Thanks. Am bringing my mother and aunt with me so this is where I see how difficult it is to fix a price when you are accompanied by 2 blond ladies!


----------



## Beatle (Aug 14, 2009)

I am not actually surprised by this but many of the meters in the white taxis I used in Cairo had been "fixed". Can't figure out whether it's just better (cheaper) to get the black and white ones and just face the arguments at the end of the journey!


----------



## MaidenScotland (Jun 6, 2009)

Beatle said:


> I am not actually surprised by this but many of the meters in the white taxis I used in Cairo had been "fixed". Can't figure out whether it's just better (cheaper) to get the black and white ones and just face the arguments at the end of the journey!

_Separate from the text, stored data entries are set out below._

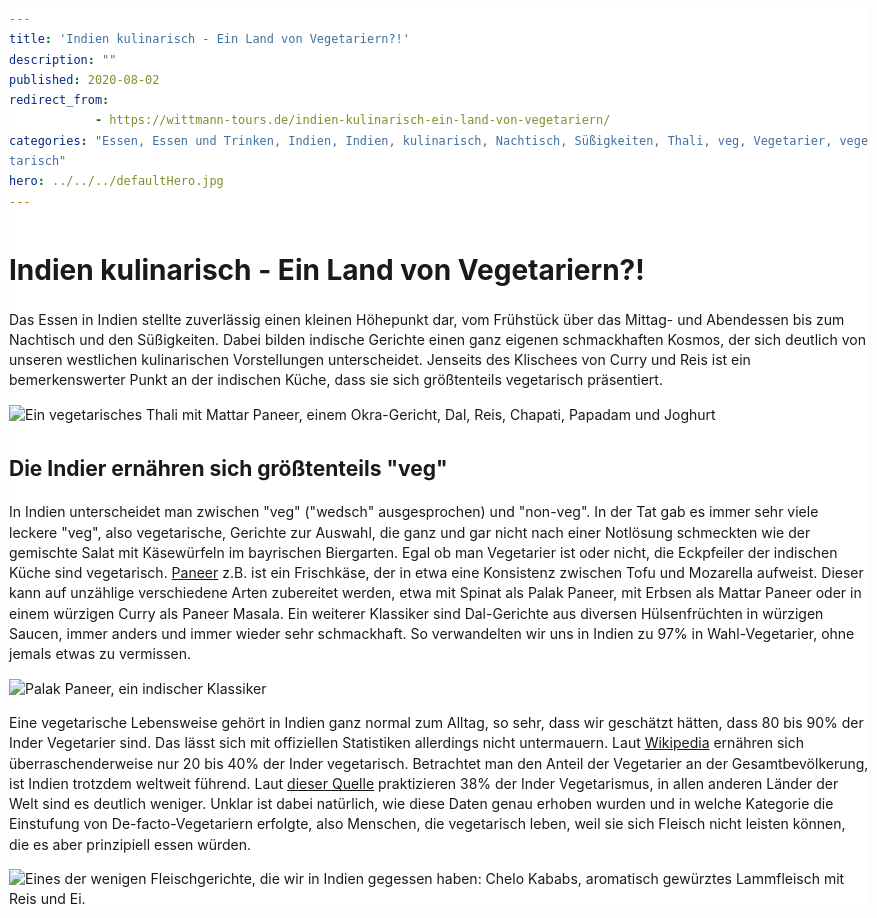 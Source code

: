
 ```yaml
---
title: 'Indien kulinarisch - Ein Land von Vegetariern?!'
description: ""
published: 2020-08-02
redirect_from: 
            - https://wittmann-tours.de/indien-kulinarisch-ein-land-von-vegetariern/
categories: "Essen, Essen und Trinken, Indien, Indien, kulinarisch, Nachtisch, Süßigkeiten, Thali, veg, Vegetarier, vegetarisch"
hero: ../../../defaultHero.jpg
---
```

# Indien kulinarisch - Ein Land von Vegetariern?!

Das Essen in Indien stellte zuverlässig einen kleinen Höhepunkt dar, vom Frühstück über das Mittag- und Abendessen bis zum Nachtisch und den Süßigkeiten. Dabei bilden indische Gerichte einen ganz eigenen schmackhaften Kosmos, der sich deutlich von unseren westlichen kulinarischen Vorstellungen unterscheidet. Jenseits des Klischees von Curry und Reis ist ein bemerkenswerter Punkt an der indischen Küche, dass sie sich größtenteils vegetarisch präsentiert.

![Ein vegetarisches Thali mit Mattar Paneer, einem Okra-Gericht, Dal, Reis, Chapati, Papadam und Joghurt](http://wittmann-tours.de/wp-content/uploads/2020/05/APC_2295-1024x768.jpg)



## Die Indier ernähren sich größtenteils "veg"

In Indien unterscheidet man zwischen "veg" ("wedsch" ausgesprochen) und "non-veg". In der Tat gab es immer sehr viele leckere "veg", also vegetarische, Gerichte zur Auswahl, die ganz und gar nicht nach einer Notlösung schmeckten wie der gemischte Salat mit Käsewürfeln im bayrischen Biergarten. Egal ob man Vegetarier ist oder nicht, die Eckpfeiler der indischen Küche sind vegetarisch. [Paneer](https://en.wikipedia.org/wiki/Paneer) z.B. ist ein Frischkäse, der in etwa eine Konsistenz zwischen Tofu und Mozarella aufweist. Dieser kann auf unzählige verschiedene Arten zubereitet werden, etwa mit Spinat als Palak Paneer, mit Erbsen als Mattar Paneer oder in einem würzigen Curry als Paneer Masala. Ein weiterer Klassiker sind Dal-Gerichte aus diversen Hülsenfrüchten in würzigen Saucen, immer anders und immer wieder sehr schmackhaft. So verwandelten wir uns in Indien zu 97% in Wahl-Vegetarier, ohne jemals etwas zu vermissen.

![Palak Paneer, ein indischer Klassiker](http://wittmann-tours.de/wp-content/uploads/2020/05/APC_2328-1024x768.jpg)

Eine vegetarische Lebensweise gehört in Indien ganz normal zum Alltag, so sehr, dass wir geschätzt hätten, dass 80 bis 90% der Inder Vegetarier sind. Das lässt sich mit offiziellen Statistiken allerdings nicht untermauern. Laut [Wikipedia](https://de.wikipedia.org/wiki/Vegetarismus#Indien) ernähren sich überraschenderweise nur 20 bis 40% der Inder vegetarisch. Betrachtet man den Anteil der Vegetarier an der Gesamtbevölkerung, ist Indien trotzdem weltweit führend. Laut [dieser Quelle](https://de.statista.com/statistik/daten/studie/261627/umfrage/anteil-von-vegetariern-und-veganern-an-der-bevoelkerung-ausgewaehlter-laender-weltweit/) praktizieren 38% der Inder Vegetarismus, in allen anderen Länder der Welt sind es deutlich weniger. Unklar ist dabei natürlich, wie diese Daten genau erhoben wurden und in welche Kategorie die Einstufung von De-facto-Vegetariern erfolgte, also Menschen, die vegetarisch leben, weil sie sich Fleisch nicht leisten können, die es aber prinzipiell essen würden.

![Eines der wenigen Fleischgerichte, die wir in Indien gegessen haben: Chelo Kababs, aromatisch gewürztes Lammfleisch mit Reis und Ei.](http://wittmann-tours.de/wp-content/uploads/2020/05/APC_2250-1024x768.jpg)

No they are not fixed but some unscrupulous drivers have something that interferes with the meter, you have to watch your meter all the time and make sure the driver knows you are watching it... and if you feel it is wrong shout for a policeman.

Maiden


----------



## Beatle (Aug 14, 2009)

MaidenScotland said:


> No they are not fixed but some unscrupulous drivers have something that interferes with the meter, you have to watch your meter all the time and make sure the driver knows you are watching it... and if you feel it is wrong shout for a policeman.
> 
> Maiden


Meant "fixed" as in the meter has been altered so that it goes up more quickly than the official rate. I didn't spot the drivers clicking anything en route. I guess I am back to my usual practice of just stopping the taxi and getting out if they try anything on!


----------



## MaidenScotland (Jun 6, 2009)

Beatle said:


> Meant "fixed" as in the meter has been altered so that it goes up more quickly than the official rate. I didn't spot the drivers clicking anything en route. I guess I am back to my usual practice of just stopping the taxi and getting out if they try anything on!




You wont see the clicking, but if you watch the meter you will see what looks like radio interference.. and as soon as you see that tell him to stop and get out 

Maiden


----------